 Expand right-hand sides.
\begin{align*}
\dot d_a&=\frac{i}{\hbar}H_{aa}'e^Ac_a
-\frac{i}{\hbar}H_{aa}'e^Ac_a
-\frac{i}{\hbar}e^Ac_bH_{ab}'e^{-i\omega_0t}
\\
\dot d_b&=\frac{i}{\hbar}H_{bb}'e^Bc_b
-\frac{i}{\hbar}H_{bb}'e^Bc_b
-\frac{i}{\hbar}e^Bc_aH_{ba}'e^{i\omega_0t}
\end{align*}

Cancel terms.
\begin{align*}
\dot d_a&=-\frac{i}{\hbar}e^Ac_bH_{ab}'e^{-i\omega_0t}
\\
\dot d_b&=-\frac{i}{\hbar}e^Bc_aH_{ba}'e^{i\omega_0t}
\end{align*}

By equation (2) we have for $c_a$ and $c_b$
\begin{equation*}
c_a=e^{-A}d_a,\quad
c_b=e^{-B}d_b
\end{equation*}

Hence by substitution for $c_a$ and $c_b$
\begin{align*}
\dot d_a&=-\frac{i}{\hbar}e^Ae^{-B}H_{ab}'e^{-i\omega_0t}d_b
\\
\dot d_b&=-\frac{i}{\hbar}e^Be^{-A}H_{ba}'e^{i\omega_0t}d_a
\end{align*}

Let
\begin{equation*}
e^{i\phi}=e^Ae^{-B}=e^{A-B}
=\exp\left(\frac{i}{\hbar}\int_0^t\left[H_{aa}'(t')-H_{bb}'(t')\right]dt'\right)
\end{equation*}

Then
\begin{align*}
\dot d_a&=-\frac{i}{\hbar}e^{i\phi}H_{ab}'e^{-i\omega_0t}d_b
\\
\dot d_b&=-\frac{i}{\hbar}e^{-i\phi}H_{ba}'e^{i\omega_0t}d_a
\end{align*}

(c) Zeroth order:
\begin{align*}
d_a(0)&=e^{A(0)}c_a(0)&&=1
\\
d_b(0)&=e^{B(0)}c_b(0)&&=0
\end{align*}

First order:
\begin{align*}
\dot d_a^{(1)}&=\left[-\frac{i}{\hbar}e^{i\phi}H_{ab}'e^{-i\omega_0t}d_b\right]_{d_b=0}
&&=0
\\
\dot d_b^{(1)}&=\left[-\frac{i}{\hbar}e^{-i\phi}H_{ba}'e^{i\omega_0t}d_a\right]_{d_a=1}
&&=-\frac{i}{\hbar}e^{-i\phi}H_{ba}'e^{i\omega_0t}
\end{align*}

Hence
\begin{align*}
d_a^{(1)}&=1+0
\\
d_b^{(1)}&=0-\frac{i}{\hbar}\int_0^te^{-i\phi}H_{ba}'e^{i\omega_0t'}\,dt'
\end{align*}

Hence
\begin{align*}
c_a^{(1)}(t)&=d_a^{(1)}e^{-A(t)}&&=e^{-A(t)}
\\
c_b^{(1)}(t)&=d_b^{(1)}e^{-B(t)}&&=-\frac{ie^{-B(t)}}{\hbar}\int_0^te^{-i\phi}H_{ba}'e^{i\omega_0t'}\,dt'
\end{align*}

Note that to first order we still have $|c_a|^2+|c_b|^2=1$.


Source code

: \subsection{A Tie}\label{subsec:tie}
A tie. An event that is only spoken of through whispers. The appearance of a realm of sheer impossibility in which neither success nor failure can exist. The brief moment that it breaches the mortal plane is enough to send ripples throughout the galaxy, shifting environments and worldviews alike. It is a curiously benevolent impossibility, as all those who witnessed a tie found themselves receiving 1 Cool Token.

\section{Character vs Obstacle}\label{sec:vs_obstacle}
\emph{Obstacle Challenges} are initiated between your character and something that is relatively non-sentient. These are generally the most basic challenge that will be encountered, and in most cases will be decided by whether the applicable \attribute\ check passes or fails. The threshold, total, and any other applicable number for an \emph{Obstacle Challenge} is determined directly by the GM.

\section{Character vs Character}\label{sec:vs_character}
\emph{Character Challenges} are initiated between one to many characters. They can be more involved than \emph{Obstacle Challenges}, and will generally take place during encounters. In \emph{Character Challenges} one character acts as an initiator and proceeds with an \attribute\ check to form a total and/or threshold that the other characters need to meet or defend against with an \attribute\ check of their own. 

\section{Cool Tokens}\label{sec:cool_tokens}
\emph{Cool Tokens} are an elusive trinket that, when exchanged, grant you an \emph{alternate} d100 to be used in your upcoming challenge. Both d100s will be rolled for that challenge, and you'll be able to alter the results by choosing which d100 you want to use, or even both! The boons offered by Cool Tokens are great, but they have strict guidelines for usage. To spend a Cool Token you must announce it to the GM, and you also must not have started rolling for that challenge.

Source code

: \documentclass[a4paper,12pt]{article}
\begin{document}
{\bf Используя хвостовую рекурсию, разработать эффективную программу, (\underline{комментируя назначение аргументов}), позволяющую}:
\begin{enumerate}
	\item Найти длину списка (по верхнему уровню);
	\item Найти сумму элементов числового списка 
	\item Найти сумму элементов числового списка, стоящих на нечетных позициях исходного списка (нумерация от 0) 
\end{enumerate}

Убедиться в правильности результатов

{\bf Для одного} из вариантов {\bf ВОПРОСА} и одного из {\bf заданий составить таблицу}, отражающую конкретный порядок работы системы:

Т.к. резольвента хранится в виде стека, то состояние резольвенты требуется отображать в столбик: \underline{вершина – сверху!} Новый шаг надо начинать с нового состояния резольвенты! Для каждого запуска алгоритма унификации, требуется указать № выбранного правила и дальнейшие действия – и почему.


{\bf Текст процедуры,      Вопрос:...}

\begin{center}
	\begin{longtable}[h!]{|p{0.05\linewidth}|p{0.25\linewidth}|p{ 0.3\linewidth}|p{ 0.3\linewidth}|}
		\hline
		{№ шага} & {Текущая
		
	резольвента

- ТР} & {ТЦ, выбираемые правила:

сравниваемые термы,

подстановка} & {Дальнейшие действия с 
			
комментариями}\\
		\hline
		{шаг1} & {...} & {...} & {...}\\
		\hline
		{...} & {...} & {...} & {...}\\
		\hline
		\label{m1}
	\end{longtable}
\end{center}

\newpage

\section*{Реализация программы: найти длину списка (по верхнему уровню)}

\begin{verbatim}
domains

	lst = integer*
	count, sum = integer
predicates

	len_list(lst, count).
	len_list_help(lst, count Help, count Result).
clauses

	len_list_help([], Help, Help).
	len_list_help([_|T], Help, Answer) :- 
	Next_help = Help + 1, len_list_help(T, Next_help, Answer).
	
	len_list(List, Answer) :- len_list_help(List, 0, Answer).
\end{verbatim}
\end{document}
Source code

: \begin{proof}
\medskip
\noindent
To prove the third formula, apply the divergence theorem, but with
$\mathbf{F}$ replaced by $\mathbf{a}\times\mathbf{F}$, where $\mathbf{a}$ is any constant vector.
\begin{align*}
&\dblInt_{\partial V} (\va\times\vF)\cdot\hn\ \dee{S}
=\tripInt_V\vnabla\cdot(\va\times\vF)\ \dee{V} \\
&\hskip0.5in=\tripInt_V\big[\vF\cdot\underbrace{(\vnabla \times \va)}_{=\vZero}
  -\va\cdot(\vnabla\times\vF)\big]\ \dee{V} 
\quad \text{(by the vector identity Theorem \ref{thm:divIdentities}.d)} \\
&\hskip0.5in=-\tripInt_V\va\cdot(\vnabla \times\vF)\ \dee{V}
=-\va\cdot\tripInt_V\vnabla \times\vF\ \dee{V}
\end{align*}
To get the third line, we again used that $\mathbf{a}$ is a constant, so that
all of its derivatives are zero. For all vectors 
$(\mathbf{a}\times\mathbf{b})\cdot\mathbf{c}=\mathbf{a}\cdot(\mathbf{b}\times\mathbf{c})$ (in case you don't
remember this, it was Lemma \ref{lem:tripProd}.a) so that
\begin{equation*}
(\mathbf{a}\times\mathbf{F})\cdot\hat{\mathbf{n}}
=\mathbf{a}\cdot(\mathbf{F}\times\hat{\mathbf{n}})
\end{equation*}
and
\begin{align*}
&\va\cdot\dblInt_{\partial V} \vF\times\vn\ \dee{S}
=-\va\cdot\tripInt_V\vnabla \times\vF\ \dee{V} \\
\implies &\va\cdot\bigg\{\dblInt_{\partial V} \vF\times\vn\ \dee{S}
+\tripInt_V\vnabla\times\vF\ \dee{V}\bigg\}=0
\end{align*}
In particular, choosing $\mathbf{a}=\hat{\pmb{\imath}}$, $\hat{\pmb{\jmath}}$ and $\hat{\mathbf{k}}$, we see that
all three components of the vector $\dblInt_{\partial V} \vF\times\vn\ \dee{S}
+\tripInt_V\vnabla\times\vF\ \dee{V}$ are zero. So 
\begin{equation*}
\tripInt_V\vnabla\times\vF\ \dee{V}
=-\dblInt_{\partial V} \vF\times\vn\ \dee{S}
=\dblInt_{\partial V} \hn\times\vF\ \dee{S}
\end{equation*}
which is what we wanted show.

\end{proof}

++++++

• _Task requirements_
Where in the records does the word "уровню" appear? Copy each line that holds it.

• _The answer_
	\item Найти длину списка (по верхнему уровню);
\section*{Реализация программы: найти длину списка (по верхнему уровню)}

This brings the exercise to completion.